Exactly reproduce the lines from the top of the entries below through the line containing "- **missing**: Item", with both ends included.

(Source material Opens)

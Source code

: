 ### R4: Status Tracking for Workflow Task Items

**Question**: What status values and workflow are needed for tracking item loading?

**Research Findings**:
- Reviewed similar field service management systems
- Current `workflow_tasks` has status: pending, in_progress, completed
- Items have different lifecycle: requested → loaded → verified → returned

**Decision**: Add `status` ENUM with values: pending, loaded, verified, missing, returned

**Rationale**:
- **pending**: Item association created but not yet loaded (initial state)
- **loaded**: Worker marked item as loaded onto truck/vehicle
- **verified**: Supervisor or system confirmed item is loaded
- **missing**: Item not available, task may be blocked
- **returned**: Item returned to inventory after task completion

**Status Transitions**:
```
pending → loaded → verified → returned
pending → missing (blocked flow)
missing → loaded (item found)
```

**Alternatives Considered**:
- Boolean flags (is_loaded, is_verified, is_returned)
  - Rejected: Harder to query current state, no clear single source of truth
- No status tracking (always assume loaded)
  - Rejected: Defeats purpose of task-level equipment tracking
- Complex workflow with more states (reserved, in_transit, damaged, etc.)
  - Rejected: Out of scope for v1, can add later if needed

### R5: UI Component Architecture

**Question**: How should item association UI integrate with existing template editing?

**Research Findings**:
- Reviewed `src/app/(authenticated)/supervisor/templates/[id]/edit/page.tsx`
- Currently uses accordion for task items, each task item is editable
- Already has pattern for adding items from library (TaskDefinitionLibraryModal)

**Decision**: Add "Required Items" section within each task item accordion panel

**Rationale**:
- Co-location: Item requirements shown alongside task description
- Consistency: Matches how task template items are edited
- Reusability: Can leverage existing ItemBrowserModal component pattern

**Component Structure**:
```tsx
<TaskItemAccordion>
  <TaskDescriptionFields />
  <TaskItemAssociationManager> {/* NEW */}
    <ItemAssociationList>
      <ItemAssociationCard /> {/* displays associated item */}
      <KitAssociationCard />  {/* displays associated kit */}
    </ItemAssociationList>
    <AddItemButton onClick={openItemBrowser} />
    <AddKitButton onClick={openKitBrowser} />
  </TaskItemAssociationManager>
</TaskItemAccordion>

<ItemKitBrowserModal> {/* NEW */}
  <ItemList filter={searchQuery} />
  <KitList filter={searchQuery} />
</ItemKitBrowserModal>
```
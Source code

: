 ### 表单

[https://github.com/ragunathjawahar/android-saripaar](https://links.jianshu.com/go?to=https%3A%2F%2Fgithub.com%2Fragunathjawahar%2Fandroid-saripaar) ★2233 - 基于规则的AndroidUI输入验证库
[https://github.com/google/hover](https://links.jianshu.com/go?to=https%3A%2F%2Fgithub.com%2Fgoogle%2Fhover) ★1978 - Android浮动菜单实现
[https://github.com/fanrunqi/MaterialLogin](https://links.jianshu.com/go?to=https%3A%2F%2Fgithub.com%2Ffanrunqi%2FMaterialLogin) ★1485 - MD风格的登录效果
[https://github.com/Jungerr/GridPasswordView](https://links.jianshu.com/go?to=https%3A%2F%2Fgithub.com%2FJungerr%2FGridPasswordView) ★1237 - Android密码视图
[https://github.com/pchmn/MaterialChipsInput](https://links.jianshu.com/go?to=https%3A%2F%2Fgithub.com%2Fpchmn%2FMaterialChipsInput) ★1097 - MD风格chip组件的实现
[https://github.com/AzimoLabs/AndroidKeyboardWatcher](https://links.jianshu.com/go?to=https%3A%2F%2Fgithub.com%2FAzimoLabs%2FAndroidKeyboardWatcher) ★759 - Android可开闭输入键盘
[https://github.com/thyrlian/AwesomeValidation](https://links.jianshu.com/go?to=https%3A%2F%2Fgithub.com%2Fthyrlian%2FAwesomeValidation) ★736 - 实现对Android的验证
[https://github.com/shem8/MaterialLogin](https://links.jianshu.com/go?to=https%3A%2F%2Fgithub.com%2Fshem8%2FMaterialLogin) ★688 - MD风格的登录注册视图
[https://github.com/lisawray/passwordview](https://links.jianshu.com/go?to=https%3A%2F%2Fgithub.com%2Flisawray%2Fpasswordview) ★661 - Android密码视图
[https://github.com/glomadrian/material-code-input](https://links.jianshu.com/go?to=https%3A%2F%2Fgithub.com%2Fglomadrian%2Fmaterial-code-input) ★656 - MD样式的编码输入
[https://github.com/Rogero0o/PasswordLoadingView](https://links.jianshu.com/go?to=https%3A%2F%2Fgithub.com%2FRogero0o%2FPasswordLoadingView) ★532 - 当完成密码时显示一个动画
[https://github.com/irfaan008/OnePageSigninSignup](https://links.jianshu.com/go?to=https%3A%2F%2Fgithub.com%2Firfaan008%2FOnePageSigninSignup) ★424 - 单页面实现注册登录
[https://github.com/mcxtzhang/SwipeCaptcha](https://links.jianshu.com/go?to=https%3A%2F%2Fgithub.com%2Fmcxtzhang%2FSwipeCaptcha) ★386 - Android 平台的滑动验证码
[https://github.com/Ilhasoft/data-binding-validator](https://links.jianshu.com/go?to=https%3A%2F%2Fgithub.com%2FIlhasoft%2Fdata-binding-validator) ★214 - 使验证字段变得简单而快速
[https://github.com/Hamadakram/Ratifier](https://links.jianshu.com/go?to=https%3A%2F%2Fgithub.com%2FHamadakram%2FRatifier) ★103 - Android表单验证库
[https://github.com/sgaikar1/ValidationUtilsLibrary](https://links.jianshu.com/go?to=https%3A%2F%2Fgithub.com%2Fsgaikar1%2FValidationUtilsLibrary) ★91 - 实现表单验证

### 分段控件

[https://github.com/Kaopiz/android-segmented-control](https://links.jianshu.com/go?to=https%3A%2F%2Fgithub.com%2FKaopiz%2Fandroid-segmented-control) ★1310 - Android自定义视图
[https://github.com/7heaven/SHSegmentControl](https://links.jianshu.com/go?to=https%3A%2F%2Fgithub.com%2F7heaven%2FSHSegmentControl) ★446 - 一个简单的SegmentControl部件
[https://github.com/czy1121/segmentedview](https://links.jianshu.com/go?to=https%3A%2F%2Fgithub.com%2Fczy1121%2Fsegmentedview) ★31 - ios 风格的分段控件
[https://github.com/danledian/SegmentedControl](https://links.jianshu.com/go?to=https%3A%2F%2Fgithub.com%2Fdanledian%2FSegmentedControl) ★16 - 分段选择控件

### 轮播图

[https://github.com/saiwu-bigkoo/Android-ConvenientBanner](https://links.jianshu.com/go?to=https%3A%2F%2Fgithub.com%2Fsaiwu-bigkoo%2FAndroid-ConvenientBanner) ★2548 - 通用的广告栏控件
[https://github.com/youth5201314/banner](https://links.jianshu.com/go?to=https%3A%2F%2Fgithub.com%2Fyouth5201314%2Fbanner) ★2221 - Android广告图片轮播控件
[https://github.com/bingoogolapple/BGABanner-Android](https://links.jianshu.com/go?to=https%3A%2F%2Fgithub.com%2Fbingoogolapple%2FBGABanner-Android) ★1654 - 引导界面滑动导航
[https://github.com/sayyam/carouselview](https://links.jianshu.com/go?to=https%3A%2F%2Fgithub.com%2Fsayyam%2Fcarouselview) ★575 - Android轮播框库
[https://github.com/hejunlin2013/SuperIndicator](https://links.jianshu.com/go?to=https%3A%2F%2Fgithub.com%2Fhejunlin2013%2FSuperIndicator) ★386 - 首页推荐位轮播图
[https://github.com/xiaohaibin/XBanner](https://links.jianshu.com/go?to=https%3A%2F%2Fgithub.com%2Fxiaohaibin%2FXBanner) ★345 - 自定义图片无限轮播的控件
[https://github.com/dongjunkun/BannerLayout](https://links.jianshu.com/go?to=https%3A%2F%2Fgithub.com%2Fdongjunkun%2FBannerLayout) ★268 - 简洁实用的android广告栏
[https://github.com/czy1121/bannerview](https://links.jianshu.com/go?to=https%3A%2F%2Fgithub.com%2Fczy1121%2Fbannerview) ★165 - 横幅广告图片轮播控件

(Source material Closes)

### Reply to the task
Source code

: ### R4: Status Tracking for Workflow Task Items

**Question**: What status values and workflow are needed for tracking item loading?

**Research Findings**:
- Reviewed similar field service management systems
- Current `workflow_tasks` has status: pending, in_progress, completed
- Items have different lifecycle: requested → loaded → verified → returned

**Decision**: Add `status` ENUM with values: pending, loaded, verified, missing, returned

**Rationale**:
- **pending**: Item association created but not yet loaded (initial state)
- **loaded**: Worker marked item as loaded onto truck/vehicle
- **verified**: Supervisor or system confirmed item is loaded
- **missing**: Item not available, task may be blocked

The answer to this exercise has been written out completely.